The 250 delegates representing the group’s nine national and 82 local Jewish organizations also found “widespread emotionalism” among the American public over such issues as the plight of Arab refugees and the administration of Jerusalem “but little general knowledge of the basic political, territorial and security issues between Israel and the Arabs.”

The group said for example that Soviet-Arab propaganda has systematically distorted the intent of the Security Council’s Nov. 22, 1967 Mideast resolution so that many Americans were not aware that the document was not self-implementing but called for negotiations by the conflicting parties toward a comprehensive settlement. The NCRAC attributed the “explicit and sometimes strident” pro-Arab, anti-Israel sentiments of some Protestant groups to their upper-echelon administrative executives.

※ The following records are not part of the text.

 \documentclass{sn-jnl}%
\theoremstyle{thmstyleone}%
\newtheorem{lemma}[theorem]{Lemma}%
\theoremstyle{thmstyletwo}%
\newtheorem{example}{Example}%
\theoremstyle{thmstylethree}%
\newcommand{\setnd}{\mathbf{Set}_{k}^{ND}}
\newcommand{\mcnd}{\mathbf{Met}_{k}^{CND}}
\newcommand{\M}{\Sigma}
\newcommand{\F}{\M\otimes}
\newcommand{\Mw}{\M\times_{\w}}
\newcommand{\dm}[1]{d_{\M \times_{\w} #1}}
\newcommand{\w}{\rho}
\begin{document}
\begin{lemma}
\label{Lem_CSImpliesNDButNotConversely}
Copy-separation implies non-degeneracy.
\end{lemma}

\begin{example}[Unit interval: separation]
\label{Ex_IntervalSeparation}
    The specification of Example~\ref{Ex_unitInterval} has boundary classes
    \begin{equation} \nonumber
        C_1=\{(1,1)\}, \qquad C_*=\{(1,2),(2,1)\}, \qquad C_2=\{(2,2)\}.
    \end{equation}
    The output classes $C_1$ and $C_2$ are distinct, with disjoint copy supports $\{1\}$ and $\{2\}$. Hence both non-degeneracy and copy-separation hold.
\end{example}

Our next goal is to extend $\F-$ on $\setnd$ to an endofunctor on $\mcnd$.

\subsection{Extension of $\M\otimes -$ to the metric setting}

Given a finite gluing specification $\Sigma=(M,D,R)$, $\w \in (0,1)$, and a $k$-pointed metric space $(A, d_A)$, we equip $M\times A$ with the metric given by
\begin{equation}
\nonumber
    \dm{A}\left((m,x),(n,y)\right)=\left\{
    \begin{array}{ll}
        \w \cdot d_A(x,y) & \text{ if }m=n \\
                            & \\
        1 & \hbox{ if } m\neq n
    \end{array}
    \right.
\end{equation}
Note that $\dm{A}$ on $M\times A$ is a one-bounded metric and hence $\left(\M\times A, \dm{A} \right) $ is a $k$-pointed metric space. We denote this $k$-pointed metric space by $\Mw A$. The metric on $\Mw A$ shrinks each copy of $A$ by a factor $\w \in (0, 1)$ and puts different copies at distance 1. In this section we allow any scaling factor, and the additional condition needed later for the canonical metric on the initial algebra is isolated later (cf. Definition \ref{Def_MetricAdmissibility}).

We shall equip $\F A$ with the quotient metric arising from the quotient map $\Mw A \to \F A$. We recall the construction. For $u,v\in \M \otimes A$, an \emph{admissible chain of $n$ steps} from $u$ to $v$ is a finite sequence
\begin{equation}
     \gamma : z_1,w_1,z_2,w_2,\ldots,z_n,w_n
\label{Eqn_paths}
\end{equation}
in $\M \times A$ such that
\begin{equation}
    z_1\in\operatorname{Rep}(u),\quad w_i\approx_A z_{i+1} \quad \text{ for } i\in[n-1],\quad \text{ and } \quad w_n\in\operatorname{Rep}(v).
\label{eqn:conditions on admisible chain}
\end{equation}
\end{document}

On the situation of Jews in Soviet Russia, the NCRAC said there were indications that the Kremlin was not insensitive to the pressure of world opinion. It noted Soviet toleration of open demonstrations of interest in Judaism on the part of young Russian Jews, the availability of matzoh for the Passover holidays and last year’s visit of Moscow rabbi Yehuda Leib Levin to the U.S. with official consent. The NCRAC urged the Jewish community to keep up its public agitation, particularly for the fulfillment of Premier Alexei Kosygin’s 1966 promise to permit Soviet Jews to emigrate in order to be reunited with their families.